PwC’s report says: “The city and the industry should focus on publicising and talking up the opportunities for growth and thereby dispelling the perception of managed volume decline.
“Aberdeen has reached a crossroads.
“Business as usual and the possibility of a managed decline, or all the stakeholders collaborating to grasp the many opportunities within reach.”
The report comes just 24 hours after the chief executive of industry body Oil and Gas UK, Malcolm Webb, said that a resolution to the damaging tax crisis imposed on the oil and gas producers in the UK budget would be game changing for the industry.
He was speaking at the annual Pilot Share Fair event at Aberdeen Exhibition and Conference Centre, which had a record attendance of more than 1,100 people.

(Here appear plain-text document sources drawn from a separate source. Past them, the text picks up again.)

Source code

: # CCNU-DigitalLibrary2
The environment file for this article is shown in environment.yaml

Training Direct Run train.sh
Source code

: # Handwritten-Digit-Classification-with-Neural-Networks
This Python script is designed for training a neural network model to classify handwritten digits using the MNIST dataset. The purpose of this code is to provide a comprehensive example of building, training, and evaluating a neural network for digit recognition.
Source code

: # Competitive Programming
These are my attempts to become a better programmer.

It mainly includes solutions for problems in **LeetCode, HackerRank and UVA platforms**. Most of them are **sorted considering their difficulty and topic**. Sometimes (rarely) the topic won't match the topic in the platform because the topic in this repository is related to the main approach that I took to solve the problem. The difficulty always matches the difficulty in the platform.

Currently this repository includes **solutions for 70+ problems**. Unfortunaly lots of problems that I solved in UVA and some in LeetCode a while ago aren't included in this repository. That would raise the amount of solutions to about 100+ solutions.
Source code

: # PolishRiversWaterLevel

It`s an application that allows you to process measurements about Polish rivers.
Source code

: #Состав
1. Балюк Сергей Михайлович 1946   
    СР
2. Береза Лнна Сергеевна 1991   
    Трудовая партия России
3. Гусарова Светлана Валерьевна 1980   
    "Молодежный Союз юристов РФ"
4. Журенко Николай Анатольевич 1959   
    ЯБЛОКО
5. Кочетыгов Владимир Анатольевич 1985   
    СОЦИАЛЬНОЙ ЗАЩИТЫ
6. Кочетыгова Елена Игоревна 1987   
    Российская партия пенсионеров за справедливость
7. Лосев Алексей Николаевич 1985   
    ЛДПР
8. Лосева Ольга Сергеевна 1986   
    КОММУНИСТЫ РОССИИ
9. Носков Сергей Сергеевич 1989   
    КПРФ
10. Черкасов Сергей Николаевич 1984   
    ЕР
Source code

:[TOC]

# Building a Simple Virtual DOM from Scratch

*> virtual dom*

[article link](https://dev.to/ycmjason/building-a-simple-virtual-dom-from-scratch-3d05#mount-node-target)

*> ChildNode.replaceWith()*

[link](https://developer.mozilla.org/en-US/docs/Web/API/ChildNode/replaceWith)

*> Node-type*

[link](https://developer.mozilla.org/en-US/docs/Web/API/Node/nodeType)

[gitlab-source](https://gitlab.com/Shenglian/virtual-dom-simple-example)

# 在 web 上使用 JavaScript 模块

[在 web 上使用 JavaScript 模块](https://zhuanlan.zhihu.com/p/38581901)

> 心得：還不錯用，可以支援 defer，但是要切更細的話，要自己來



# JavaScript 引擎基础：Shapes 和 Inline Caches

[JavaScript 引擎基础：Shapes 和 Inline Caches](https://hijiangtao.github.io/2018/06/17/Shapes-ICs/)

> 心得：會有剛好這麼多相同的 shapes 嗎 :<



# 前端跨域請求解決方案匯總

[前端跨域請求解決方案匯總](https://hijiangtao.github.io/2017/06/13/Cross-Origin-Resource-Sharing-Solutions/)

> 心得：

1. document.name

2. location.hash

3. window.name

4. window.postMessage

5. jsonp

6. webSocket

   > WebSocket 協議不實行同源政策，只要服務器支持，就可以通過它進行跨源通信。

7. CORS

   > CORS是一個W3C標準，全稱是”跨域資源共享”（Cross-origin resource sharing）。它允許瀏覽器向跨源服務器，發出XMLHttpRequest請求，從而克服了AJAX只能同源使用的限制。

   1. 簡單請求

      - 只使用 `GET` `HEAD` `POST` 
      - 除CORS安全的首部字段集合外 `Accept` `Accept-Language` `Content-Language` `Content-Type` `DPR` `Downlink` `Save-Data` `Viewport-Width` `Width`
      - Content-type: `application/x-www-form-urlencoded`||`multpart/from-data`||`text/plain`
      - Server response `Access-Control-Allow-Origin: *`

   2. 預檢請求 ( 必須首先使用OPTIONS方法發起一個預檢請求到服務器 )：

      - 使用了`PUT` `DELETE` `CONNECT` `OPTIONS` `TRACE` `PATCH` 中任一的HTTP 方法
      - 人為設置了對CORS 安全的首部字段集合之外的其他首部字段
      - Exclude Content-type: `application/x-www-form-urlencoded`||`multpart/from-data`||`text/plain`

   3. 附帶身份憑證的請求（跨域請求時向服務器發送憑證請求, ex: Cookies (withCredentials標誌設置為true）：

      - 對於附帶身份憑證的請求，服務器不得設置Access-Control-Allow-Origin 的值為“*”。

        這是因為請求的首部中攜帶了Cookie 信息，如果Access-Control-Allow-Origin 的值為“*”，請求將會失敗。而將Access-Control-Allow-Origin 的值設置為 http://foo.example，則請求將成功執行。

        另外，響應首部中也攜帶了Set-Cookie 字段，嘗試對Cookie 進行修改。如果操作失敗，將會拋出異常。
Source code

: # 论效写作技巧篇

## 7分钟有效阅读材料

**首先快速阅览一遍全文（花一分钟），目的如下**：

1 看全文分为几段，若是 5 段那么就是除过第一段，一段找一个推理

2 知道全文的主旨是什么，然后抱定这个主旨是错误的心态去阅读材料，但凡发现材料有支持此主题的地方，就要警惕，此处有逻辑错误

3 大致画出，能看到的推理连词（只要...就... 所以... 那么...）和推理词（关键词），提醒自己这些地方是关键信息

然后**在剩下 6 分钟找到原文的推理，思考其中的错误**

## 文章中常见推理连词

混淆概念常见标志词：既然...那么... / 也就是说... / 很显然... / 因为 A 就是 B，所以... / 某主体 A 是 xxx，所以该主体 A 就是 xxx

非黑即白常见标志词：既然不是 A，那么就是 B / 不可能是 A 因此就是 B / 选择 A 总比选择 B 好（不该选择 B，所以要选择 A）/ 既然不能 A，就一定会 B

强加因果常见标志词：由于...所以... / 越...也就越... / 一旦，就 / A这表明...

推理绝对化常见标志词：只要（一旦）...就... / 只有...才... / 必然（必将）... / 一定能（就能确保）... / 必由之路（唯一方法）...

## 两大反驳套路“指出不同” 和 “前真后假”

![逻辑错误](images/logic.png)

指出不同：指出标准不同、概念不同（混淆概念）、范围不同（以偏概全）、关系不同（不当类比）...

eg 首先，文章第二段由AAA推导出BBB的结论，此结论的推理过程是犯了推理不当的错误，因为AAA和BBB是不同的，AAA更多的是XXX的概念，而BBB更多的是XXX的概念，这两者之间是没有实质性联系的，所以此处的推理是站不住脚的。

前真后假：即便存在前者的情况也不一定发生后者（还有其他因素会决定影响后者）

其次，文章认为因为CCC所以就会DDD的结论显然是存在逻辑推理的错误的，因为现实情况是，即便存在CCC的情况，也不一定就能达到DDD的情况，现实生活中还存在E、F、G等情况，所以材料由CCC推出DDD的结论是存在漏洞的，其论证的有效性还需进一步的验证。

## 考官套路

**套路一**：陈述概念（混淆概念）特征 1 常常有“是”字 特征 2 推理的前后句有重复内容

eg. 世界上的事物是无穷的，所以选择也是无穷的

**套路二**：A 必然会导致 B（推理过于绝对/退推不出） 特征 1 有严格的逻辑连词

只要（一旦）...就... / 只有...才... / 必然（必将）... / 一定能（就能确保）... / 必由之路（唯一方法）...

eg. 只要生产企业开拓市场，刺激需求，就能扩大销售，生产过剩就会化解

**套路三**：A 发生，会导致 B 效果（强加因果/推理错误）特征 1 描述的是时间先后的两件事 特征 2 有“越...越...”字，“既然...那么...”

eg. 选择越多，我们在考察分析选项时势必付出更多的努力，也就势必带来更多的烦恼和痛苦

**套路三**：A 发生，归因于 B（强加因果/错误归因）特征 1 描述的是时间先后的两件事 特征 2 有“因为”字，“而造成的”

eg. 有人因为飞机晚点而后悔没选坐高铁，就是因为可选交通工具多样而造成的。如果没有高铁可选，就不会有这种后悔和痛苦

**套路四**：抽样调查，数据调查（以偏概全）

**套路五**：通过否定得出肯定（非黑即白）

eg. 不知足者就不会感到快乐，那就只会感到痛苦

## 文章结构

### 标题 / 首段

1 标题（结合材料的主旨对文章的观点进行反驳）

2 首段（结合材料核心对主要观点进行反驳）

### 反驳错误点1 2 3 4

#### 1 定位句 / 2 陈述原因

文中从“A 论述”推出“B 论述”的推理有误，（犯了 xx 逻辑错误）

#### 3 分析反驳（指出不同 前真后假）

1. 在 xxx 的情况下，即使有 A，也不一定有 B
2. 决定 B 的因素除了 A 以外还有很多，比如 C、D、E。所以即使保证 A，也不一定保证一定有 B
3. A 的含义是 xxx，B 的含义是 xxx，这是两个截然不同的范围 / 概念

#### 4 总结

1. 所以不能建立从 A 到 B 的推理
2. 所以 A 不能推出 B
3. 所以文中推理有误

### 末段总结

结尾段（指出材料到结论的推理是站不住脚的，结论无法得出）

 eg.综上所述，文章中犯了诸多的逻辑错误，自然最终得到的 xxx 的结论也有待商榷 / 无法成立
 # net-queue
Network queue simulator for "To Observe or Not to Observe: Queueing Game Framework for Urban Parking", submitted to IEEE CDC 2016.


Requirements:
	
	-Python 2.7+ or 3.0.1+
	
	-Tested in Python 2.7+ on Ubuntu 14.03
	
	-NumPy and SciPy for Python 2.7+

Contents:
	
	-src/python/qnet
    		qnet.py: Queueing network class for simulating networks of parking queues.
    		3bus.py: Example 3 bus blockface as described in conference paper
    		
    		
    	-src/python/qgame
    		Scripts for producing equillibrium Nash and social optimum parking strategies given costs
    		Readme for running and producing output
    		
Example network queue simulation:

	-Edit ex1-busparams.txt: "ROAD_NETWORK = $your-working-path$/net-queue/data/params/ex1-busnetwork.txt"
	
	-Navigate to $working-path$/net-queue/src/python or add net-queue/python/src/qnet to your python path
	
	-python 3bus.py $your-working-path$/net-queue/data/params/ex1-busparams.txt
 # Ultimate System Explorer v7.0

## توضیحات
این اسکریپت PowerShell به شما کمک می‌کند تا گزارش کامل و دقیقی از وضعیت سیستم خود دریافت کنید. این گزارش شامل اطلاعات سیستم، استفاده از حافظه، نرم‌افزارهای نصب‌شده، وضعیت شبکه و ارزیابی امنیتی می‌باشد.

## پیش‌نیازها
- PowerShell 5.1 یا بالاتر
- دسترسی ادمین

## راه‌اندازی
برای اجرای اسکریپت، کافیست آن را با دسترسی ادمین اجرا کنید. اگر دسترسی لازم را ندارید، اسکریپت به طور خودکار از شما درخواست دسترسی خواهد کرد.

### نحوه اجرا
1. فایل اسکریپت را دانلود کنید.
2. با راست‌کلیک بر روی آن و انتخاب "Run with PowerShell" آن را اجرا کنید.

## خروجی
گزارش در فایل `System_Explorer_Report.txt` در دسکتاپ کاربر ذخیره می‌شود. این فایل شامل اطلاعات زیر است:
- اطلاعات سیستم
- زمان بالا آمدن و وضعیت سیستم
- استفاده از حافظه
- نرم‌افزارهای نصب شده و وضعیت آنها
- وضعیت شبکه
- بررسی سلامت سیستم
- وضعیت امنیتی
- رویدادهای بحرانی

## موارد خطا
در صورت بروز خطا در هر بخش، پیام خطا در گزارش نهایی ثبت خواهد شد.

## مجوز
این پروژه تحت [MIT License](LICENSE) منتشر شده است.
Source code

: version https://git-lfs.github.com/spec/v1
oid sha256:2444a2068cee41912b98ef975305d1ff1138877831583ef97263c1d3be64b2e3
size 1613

Mr Webb said that there had only been two major asset sales since 2008, while exploration and appraisal drilling had slumped by 40% this year.
The March Budget and issues over decommissioning were factors in both cases, he added, however, he said there was now a real prospect that by next year’s Budget there would be new measures, such as field allowances, to mitigate the damage done plus a possible resolution to the decommissioning uncertainty.
Mr Webb said the formation of a fiscal forum between the Treasury and industry was also encouraging.
He added: “If all of these come together, it could be a game-changing event for the UK North Sea.”
Opening the event, Scottish Secretary Michael Moore said the government recognised the contribution of the industry to the economy.
He added that recent developments in the UK North Sea, including BP’s £4.5billion Clair Ridge development, showed it remained attractive for investment.
He said: “Many are concerned with the tax changes in the Budget and we understand and agree we must keep the channels of communication open to discuss tax and related matters.
“We recognise the importance that to have continued investment in the North Sea marginal fields need to be developed.
“We are also committed to working on decommissioning, with a view to announcing longer-term certainty in the Budget 2012.”